How to Utilize More Than One First-Time Home Buyer Option
Here's where the rubber meets the road. A common example of utilizing all of the above options is as follows:
1. Buyer meets with grant official or loan officer for qualification requirements pertaining to a specific grant option. In our example the buyer will use an FHA mortgage, which requires a 3.5% (of the purchase price) down payment. The purchase price is $100,000, therefore the down payment requirement for this would be $3,500.
2. Loan officer and buyer determine that the use of a 4% grant would be the wisest choice. Since the down payment requirement is $3,500, the financed amount will be $96,500 ($100,000 - $3,500). Based off of $96,500, a 4% grant would be $3,860 (loan amount x 4%, or $96,500 x .04)). Compare the grant amount with the buyer's down payment requirement of $3,500, and the grant amount is $360 more than the required down payment amount. This type of grant covers the down payment requirements and some additional funds to be applied towards the closing costs.
3. Assuming closing costs are $5,000, here is how you can determine what to request from the seller to get the closing costs paid as well. We can subtract the extra money left over from the grant, in this case $360, from $5,000. Our sum is $4,640. FHA requirements allow the seller to pay up to 6% of the buyer's closing costs. We don't need all 6% (or $6,000), we only need $4,640 from the seller. So when the purchase of the home is negotiated, the buyer's agent negotiates with the seller's agent that the seller will agree to pay $4,640 towards the buyers settlement fees/closing costs.
4. Buyer goes to settlement needing $0 to close, and in fact they will get back the money already deposited with the real estate agent and lender.
5. Lastly, the buyer can still maximize the use of the federal tax credit and receive their $8,000 after filing their 2009 tax returns.
All-in-all, in our scenario the home buyer will receive $16,500 for purchasing a home ($3,860 grant + $4,640 seller's concessions + $8,000 tax credit). The buyer is able to utilize three separate home buying options and in the end, still have their own money in the bank, which will then get boosted in several months by the $8,000 tax credit. Now THAT is the kind of lending and buyer representation that creates solid, well founded home owners, which is exactly what we all desire.
By working with knowledgeable professionals, you can utilize multiple buyer options to make your home buying experience an amazing event!

Thursday, July 9, 2009

Sellers Market, Buyers Market or ..............Lenders Market?

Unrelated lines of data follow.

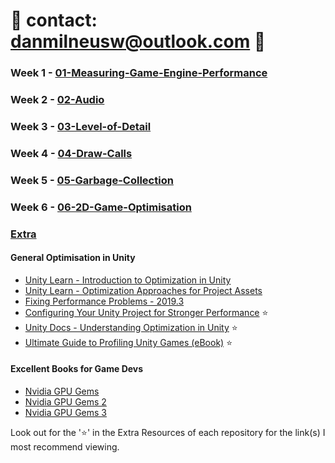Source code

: # 🔶 contact: danmilneusw@outlook.com 🔶

### Week 1 - [01-Measuring-Game-Engine-Performance](https://github.com/danmilneusw/01-Measuring-Game-Engine-Performance)
### Week 2 - [02-Audio](https://github.com/danmilneusw/02-Audio)
### Week 3 - [03-Level-of-Detail](https://github.com/danmilneusw/03-Level-of-Detail)
### Week 4 - [04-Draw-Calls](https://github.com/danmilneusw/04-Draw-Calls)
### Week 5 - [05-Garbage-Collection](https://github.com/danmilneusw/05-Garbage-Collection)
### Week 6 - [06-2D-Game-Optimisation](https://github.com/danmilneusw/06-2D-Game-Optimisation)
### [Extra](https://github.com/danmilneusw/Extra)

#### General Optimisation in Unity
- [Unity Learn - Introduction to Optimization in Unity](https://learn.unity.com/tutorial/introduction-to-optimization-in-unity#)
- [Unity Learn - Optimization Approaches for Project Assets](https://learn.unity.com/tutorial/optimization-approaches-for-project-assets#)
- [Fixing Performance Problems - 2019.3](https://learn.unity.com/tutorial/fixing-performance-problems-2019-3#604584f1edbc2a08f89305c9)
- [Configuring Your Unity Project for Stronger Performance](https://unity.com/how-to/project-configuration-and-assets) ⭐
- [Unity Docs - Understanding Optimization in Unity](https://docs.unity3d.com/2022.2/Documentation/Manual/BestPracticeUnderstandingPerformanceInUnity.html) ⭐
- [Ultimate Guide to Profiling Unity Games (eBook)](https://unity.com/resources/ultimate-guide-to-profiling-unity-games) ⭐

#### Excellent Books for Game Devs
- [Nvidia GPU Gems](https://developer.nvidia.com/gpugems/gpugems/contributors)
- [Nvidia GPU Gems 2](https://developer.nvidia.com/gpugems/gpugems2/copyright)
- [Nvidia GPU Gems 3](https://developer.nvidia.com/gpugems/gpugems3/contributors)

Look out for the '⭐' in the Extra Resources of each repository for the link(s) I most recommend viewing.
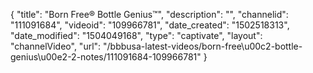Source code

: {
    "title": "Born Free&reg; Bottle Genius&trade;",
    "description": "",
    "channelid": "111091684",
    "videoid": "109966781",
    "date_created": "1502518313",
    "date_modified": "1504049168",
    "type": "captivate",
    "layout": "channelVideo",
    "url": "\/bbbusa-latest-videos\/born-free\u00c2-bottle-genius\u00e2-2-notes\/111091684-109966781"
}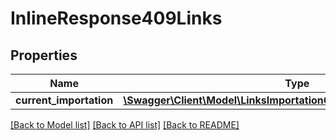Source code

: # InlineResponse409Links

## Properties
Name | Type | Description | Notes
------------ | ------------- | ------------- | -------------
**current_importation** | [**\Swagger\Client\Model\LinksImportationGetImportationMonitoringLink**](LinksImportationGetImportationMonitoringLink.md) |  | [optional] 

[[Back to Model list]](../README.md#documentation-for-models) [[Back to API list]](../README.md#documentation-for-api-endpoints) [[Back to README]](../README.md)


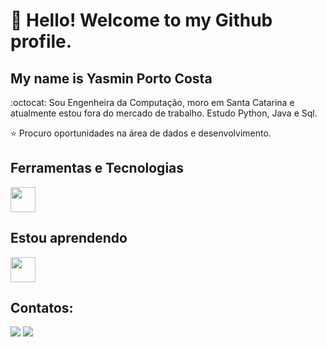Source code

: # 👋 Hello! Welcome to my Github profile.
## My name is Yasmin Porto Costa

:octocat: Sou Engenheira da Computação, moro em Santa Catarina e atualmente estou fora do mercado de trabalho. 
Estudo Python, Java e Sql.

:star: Procuro oportunidades na área de dados e desenvolvimento.

## Ferramentas e Tecnologias

<img src="https://cdn.jsdelivr.net/gh/devicons/devicon/icons/git/git-original.svg" width="40" height="40"/>


## Estou aprendendo

<img src="https://cdn.jsdelivr.net/gh/devicons/devicon/icons/java/java-original.svg" width="40" height="40"/> 


## Contatos:

<div>
<a href = "mailto:yasmin.ecp@gmail.com"><img src="https://img.shields.io/badge/Gmail-D14836?style=for-the-badge&logo=gmail&logoColor=white" target="_blank"></a>
<a href="https://www.linkedin.com/in/yasmin-porto-costa" target="_blank"><img src="https://img.shields.io/badge/-LinkedIn-%230077B5?style=for-the-badge&logo=linkedin&logoColor=white" target="_blank"></a>   
</div>


<!--
**YasPC/YasPC** is a ✨ _special_ ✨ repository because its `README.md` (this file) appears on your GitHub profile.

Here are some ideas to get you started:

- 🔭 I’m currently working on ...
- 🌱 I’m currently learning ...
- 👯 I’m looking to collaborate on ...
- 🤔 I’m looking for help with ...
- 💬 Ask me about ...
- 📫 How to reach me: ...
- 😄 Pronouns: ...
- ⚡ Fun fact: ...
-->
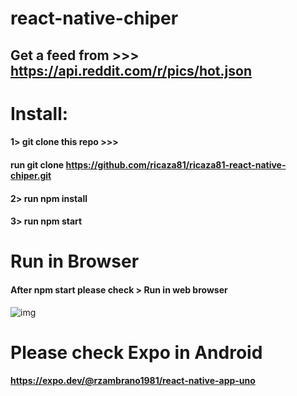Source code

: # react-native-chiper

## Get a feed from >>> https://api.reddit.com/r/pics/hot.json

# Install:
#### 1> git clone this repo >>> 
#### run git clone https://github.com/ricaza81/ricaza81-react-native-chiper.git
#### 2> run npm install
#### 3> run npm start

# Run in Browser
#### After npm start please check > Run in web browser

![img](https://github.com/ricaza81/ricaza81-react-native-chiper/raw/master/showcase.gif)

# Please check Expo in Android
#### https://expo.dev/@rzambrano1981/react-native-app-uno

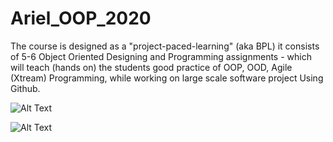 # Ariel_OOP_2020
The course is designed as a "project-paced-learning" (aka BPL) it consists of
5-6 Object Oriented Designing and Programming assignments - which will teach (hands on) the students
good practice of OOP, OOD, Agile (Xtream) Programming, while working on large scale software project
Using Github.         


![Alt Text](https://media.giphy.com/media/vFKqnCdLPNOKc/giphy.gif)

![Alt Text](https://giphy.com/gifs/5Y1bP0dftNhuRzQehp)


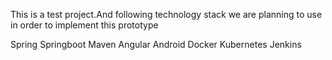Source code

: This is a test project.And following technology stack we are planning to use in order to implement this prototype

Spring
Springboot
Maven
Angular
Android
Docker
Kubernetes
Jenkins
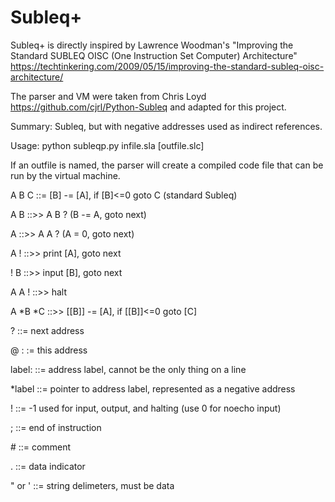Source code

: # Subleq+

Subleq+ is directly inspired by Lawrence Woodman's "Improving the Standard SUBLEQ OISC (One Instruction Set Computer) Architecture"
https://techtinkering.com/2009/05/15/improving-the-standard-subleq-oisc-architecture/

The parser and VM were taken from Chris Loyd https://github.com/cjrl/Python-Subleq and adapted for this project.

Summary:  Subleq, but with negative addresses used as indirect references.

Usage:  python subleqp.py infile.sla [outfile.slc]

If an outfile is named, the parser will create a compiled code file that can be run by the virtual machine.

 A B C ::=   [B] -= [A], if [B]<=0 goto C (standard Subleq)
 
 A B   ::>>   A B ?  (B -= A, goto next)
 
 A     ::>>   A A ?  (A = 0, goto next)
 
 A !   ::>>   print [A], goto next
 
 ! B   ::>>   input [B], goto next
 
 A A ! ::>>   halt
 
 A \*B \*C ::>> [[B]] -= [A], if [[B]]<=0 goto [C]

 ? ::= next address
 
 @ : := this address
 
 label: ::= address label, cannot be the only thing on a line
 
 \*label ::=  pointer to address label, represented as a negative address
 
 ! ::= -1 used for input, output, and halting (use 0 for noecho input)
 
 ;  ::=  end of instruction
 
 \#  ::=  comment
 
 . ::=  data indicator
 
 " or ' ::= string delimeters, must be data
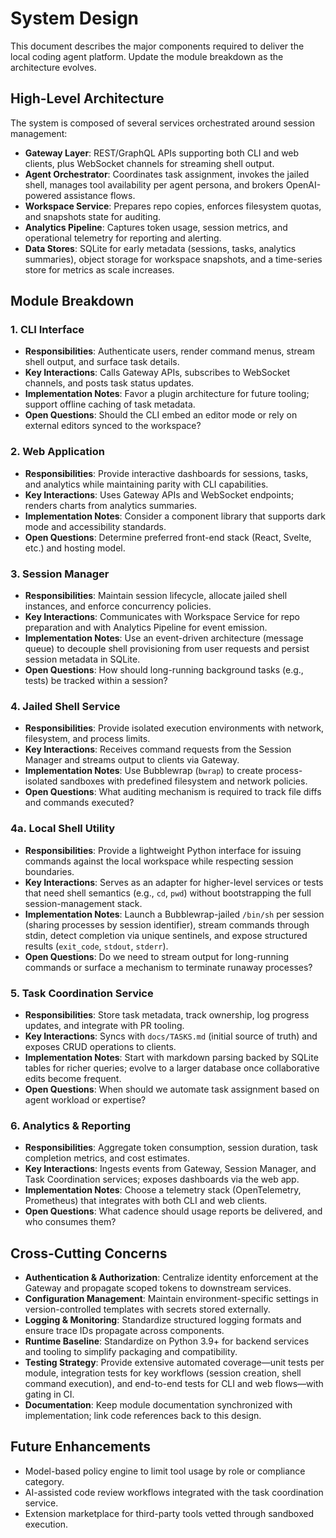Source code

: # System Design

This document describes the major components required to deliver the local coding agent platform. Update the module breakdown as the architecture evolves.

## High-Level Architecture
The system is composed of several services orchestrated around session management:

- **Gateway Layer**: REST/GraphQL APIs supporting both CLI and web clients, plus WebSocket channels for streaming shell output.
- **Agent Orchestrator**: Coordinates task assignment, invokes the jailed shell, manages tool availability per agent persona, and brokers OpenAI-powered assistance flows.
- **Workspace Service**: Prepares repo copies, enforces filesystem quotas, and snapshots state for auditing.
- **Analytics Pipeline**: Captures token usage, session metrics, and operational telemetry for reporting and alerting.
- **Data Stores**: SQLite for early metadata (sessions, tasks, analytics summaries), object storage for workspace snapshots, and a time-series store for metrics as scale increases.

## Module Breakdown

### 1. CLI Interface
- **Responsibilities**: Authenticate users, render command menus, stream shell output, and surface task details.
- **Key Interactions**: Calls Gateway APIs, subscribes to WebSocket channels, and posts task status updates.
- **Implementation Notes**: Favor a plugin architecture for future tooling; support offline caching of task metadata.
- **Open Questions**: Should the CLI embed an editor mode or rely on external editors synced to the workspace?

### 2. Web Application
- **Responsibilities**: Provide interactive dashboards for sessions, tasks, and analytics while maintaining parity with CLI capabilities.
- **Key Interactions**: Uses Gateway APIs and WebSocket endpoints; renders charts from analytics summaries.
- **Implementation Notes**: Consider a component library that supports dark mode and accessibility standards.
- **Open Questions**: Determine preferred front-end stack (React, Svelte, etc.) and hosting model.

### 3. Session Manager
- **Responsibilities**: Maintain session lifecycle, allocate jailed shell instances, and enforce concurrency policies.
- **Key Interactions**: Communicates with Workspace Service for repo preparation and with Analytics Pipeline for event emission.
- **Implementation Notes**: Use an event-driven architecture (message queue) to decouple shell provisioning from user requests and persist session metadata in SQLite.
- **Open Questions**: How should long-running background tasks (e.g., tests) be tracked within a session?

### 4. Jailed Shell Service
- **Responsibilities**: Provide isolated execution environments with network, filesystem, and process limits.
- **Key Interactions**: Receives command requests from the Session Manager and streams output to clients via Gateway.
- **Implementation Notes**: Use Bubblewrap (`bwrap`) to create process-isolated sandboxes with predefined filesystem and network policies.
- **Open Questions**: What auditing mechanism is required to track file diffs and commands executed?

### 4a. Local Shell Utility
- **Responsibilities**: Provide a lightweight Python interface for issuing commands against the local workspace while respecting session boundaries.
- **Key Interactions**: Serves as an adapter for higher-level services or tests that need shell semantics (e.g., `cd`, `pwd`) without bootstrapping the full session-management stack.
- **Implementation Notes**: Launch a Bubblewrap-jailed `/bin/sh` per session (sharing processes by session identifier), stream commands through stdin, detect completion via unique sentinels, and expose structured results (`exit_code`, `stdout`, `stderr`).
- **Open Questions**: Do we need to stream output for long-running commands or surface a mechanism to terminate runaway processes?

### 5. Task Coordination Service
- **Responsibilities**: Store task metadata, track ownership, log progress updates, and integrate with PR tooling.
- **Key Interactions**: Syncs with `docs/TASKS.md` (initial source of truth) and exposes CRUD operations to clients.
- **Implementation Notes**: Start with markdown parsing backed by SQLite tables for richer queries; evolve to a larger database once collaborative edits become frequent.
- **Open Questions**: When should we automate task assignment based on agent workload or expertise?

### 6. Analytics & Reporting
- **Responsibilities**: Aggregate token consumption, session duration, task completion metrics, and cost estimates.
- **Key Interactions**: Ingests events from Gateway, Session Manager, and Task Coordination services; exposes dashboards via the web app.
- **Implementation Notes**: Choose a telemetry stack (OpenTelemetry, Prometheus) that integrates with both CLI and web clients.
- **Open Questions**: What cadence should usage reports be delivered, and who consumes them?

## Cross-Cutting Concerns
- **Authentication & Authorization**: Centralize identity enforcement at the Gateway and propagate scoped tokens to downstream services.
- **Configuration Management**: Maintain environment-specific settings in version-controlled templates with secrets stored externally.
- **Logging & Monitoring**: Standardize structured logging formats and ensure trace IDs propagate across components.
- **Runtime Baseline**: Standardize on Python 3.9+ for backend services and tooling to simplify packaging and compatibility.
- **Testing Strategy**: Provide extensive automated coverage—unit tests per module, integration tests for key workflows (session creation, shell command execution), and end-to-end tests for CLI and web flows—with gating in CI.
- **Documentation**: Keep module documentation synchronized with implementation; link code references back to this design.

## Future Enhancements
- Model-based policy engine to limit tool usage by role or compliance category.
- AI-assisted code review workflows integrated with the task coordination service.
- Extension marketplace for third-party tools vetted through sandboxed execution.
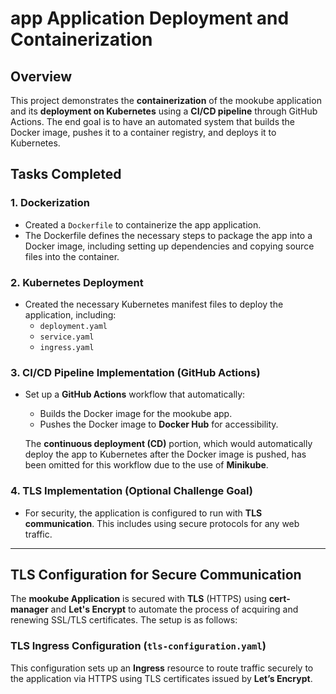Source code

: # app Application Deployment and Containerization

## Overview
This project demonstrates the **containerization** of the mookube application and its **deployment on Kubernetes** using a **CI/CD pipeline** through GitHub Actions. The end goal is to have an automated system that builds the Docker image, pushes it to a container registry, and deploys it to Kubernetes.

## Tasks Completed

### 1. **Dockerization**
- Created a `Dockerfile` to containerize the app application.
- The Dockerfile defines the necessary steps to package the app into a Docker image, including setting up dependencies and copying source files into the container.

### 2. **Kubernetes Deployment**
- Created the necessary Kubernetes manifest files to deploy the application, including:
  - `deployment.yaml` 
  - `service.yaml`
  - `ingress.yaml`

### 3. **CI/CD Pipeline Implementation (GitHub Actions)**
- Set up a **GitHub Actions** workflow that automatically:
  - Builds the Docker image for the mookube app.
  - Pushes the Docker image to **Docker Hub** for accessibility.
  
  The **continuous deployment (CD)** portion, which would automatically deploy the app to Kubernetes after the Docker image is pushed, has been omitted for this workflow due to the use of **Minikube**.

### 4. **TLS Implementation (Optional Challenge Goal)**
- For security, the application is configured to run with **TLS communication**. This includes using secure protocols for any web traffic.

---

## TLS Configuration for Secure Communication

The **mookube Application** is secured with **TLS** (HTTPS) using **cert-manager** and **Let's Encrypt** to automate the process of acquiring and renewing SSL/TLS certificates. The setup is as follows:

### **TLS Ingress Configuration (`tls-configuration.yaml`)**

This configuration sets up an **Ingress** resource to route traffic securely to the application via HTTPS using TLS certificates issued by **Let’s Encrypt**.
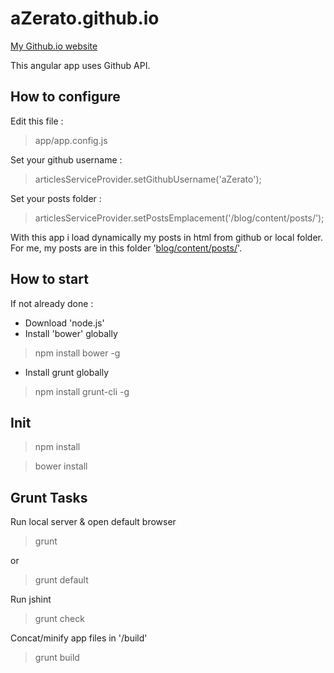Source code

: # aZerato.github.io

[My Github.io website](http://aZerato.github.io/)

This angular app uses Github API.

## How to configure

Edit this file :

> app/app.config.js

Set your github username :

> articlesServiceProvider.setGithubUsername('aZerato');

Set your posts folder :

> articlesServiceProvider.setPostsEmplacement('/blog/content/posts/');

With this app i load dynamically my posts in html from github or local folder.
For me, my posts are in this folder '[blog/content/posts/](https://github.com/aZerato/aZerato.github.io/tree/master/blog/content/posts)'.

## How to start

If not already done :

- Download 'node.js'
- Install 'bower' globally

> npm install bower -g

- Install grunt globally

> npm install grunt-cli -g

## Init

> npm install

> bower install

## Grunt Tasks 

Run local server & open default browser

> grunt

or

> grunt default

Run jshint

> grunt check

Concat/minify app files in '/build'

> grunt build
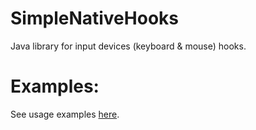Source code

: # SimpleNativeHooks
Java library for input devices (keyboard & mouse) hooks.

# Examples:
See usage examples [here](src/org/simplenativehooks/Example.java).
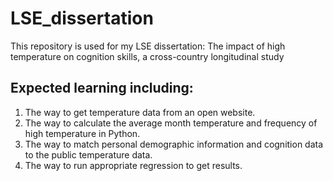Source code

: # LSE_dissertation
This repository is used for my LSE dissertation: The impact of high temperature on cognition skills, a cross-country longitudinal study


## Expected learning including:
1. The way to get temperature data from an open website.
2. The way to calculate the average month temperature and frequency of high temperature in Python.
3. The way to match personal demographic information and cognition data to the public temperature data.
4. The way to run appropriate regression to get results.
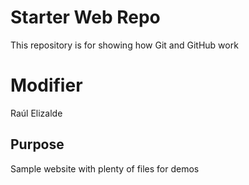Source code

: # Starter Web Repo

This repository is for showing how Git and GitHub work

# Modifier

Raúl Elizalde

## Purpose

Sample website with plenty of files for demos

Buyers rule? Not so fast. Certainly that's not quite true if the property falls under the category of distressed property.

Distressed property usually needs far more than paint job, at least, that's true, or has been up to now. Property is considered distressed if it has been foreclosed by the lender or the owner is seriously late in making payments or the property is upside down. Upside down meaning that the value of the property is less than the mortgage amount.


So what am I meaning by Lender's market? To define a "Lenders Market", let's first review the characteristics of a “Seller’s Market” and a "Buyers Market".

In defining a "Sellers Market", we usually find a lower than usual and faster moving inventory with prices generally increasing and the Seller more clearly in control to determine the outcome of any successful effort to purchase. Buyer's tend to pay more (often times more than property might be listed for). Many of the buyers contingencies are either eliminated or greatly reduced. The time for removal of contingencies is shortened. In some cases many of contingencies are negotiated way, such as a buyers typical request for repairs and the length of time the buyer has to obtain services such as appraisal and loan approval.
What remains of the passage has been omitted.